**Requirement**
Word for word, copy all of the entries.

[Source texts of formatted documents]
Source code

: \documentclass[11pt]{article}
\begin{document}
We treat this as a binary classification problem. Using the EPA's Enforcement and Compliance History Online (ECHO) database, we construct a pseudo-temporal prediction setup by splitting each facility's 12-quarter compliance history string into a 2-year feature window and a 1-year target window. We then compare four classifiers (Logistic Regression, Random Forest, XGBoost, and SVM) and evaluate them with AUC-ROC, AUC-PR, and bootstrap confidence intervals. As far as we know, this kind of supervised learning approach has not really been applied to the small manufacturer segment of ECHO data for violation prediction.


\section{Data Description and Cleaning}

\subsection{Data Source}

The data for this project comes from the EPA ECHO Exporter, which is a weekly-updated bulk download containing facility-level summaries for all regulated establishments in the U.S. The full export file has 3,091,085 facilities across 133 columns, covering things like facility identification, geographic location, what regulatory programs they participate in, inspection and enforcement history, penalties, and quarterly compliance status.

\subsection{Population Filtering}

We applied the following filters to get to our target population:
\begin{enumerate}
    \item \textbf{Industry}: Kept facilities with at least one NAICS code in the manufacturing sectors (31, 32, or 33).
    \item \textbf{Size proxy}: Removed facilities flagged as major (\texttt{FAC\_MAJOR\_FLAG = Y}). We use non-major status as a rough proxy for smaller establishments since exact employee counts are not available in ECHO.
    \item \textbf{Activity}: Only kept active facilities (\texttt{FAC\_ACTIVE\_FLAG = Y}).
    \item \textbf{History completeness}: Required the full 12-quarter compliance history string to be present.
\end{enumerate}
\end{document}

**Exercise output**
Source code

: \documentclass[11pt]{article}
\begin{document}
We treat this as a binary classification problem. Using the EPA's Enforcement and Compliance History Online (ECHO) database, we construct a pseudo-temporal prediction setup by splitting each facility's 12-quarter compliance history string into a 2-year feature window and a 1-year target window. We then compare four classifiers (Logistic Regression, Random Forest, XGBoost, and SVM) and evaluate them with AUC-ROC, AUC-PR, and bootstrap confidence intervals. As far as we know, this kind of supervised learning approach has not really been applied to the small manufacturer segment of ECHO data for violation prediction.


\section{Data Description and Cleaning}

\subsection{Data Source}

The data for this project comes from the EPA ECHO Exporter, which is a weekly-updated bulk download containing facility-level summaries for all regulated establishments in the U.S. The full export file has 3,091,085 facilities across 133 columns, covering things like facility identification, geographic location, what regulatory programs they participate in, inspection and enforcement history, penalties, and quarterly compliance status.

\subsection{Population Filtering}

We applied the following filters to get to our target population:
\begin{enumerate}
    \item \textbf{Industry}: Kept facilities with at least one NAICS code in the manufacturing sectors (31, 32, or 33).
    \item \textbf{Size proxy}: Removed facilities flagged as major (\texttt{FAC\_MAJOR\_FLAG = Y}). We use non-major status as a rough proxy for smaller establishments since exact employee counts are not available in ECHO.
    \item \textbf{Activity}: Only kept active facilities (\texttt{FAC\_ACTIVE\_FLAG = Y}).
    \item \textbf{History completeness}: Required the full 12-quarter compliance history string to be present.
\end{enumerate}
\end{document}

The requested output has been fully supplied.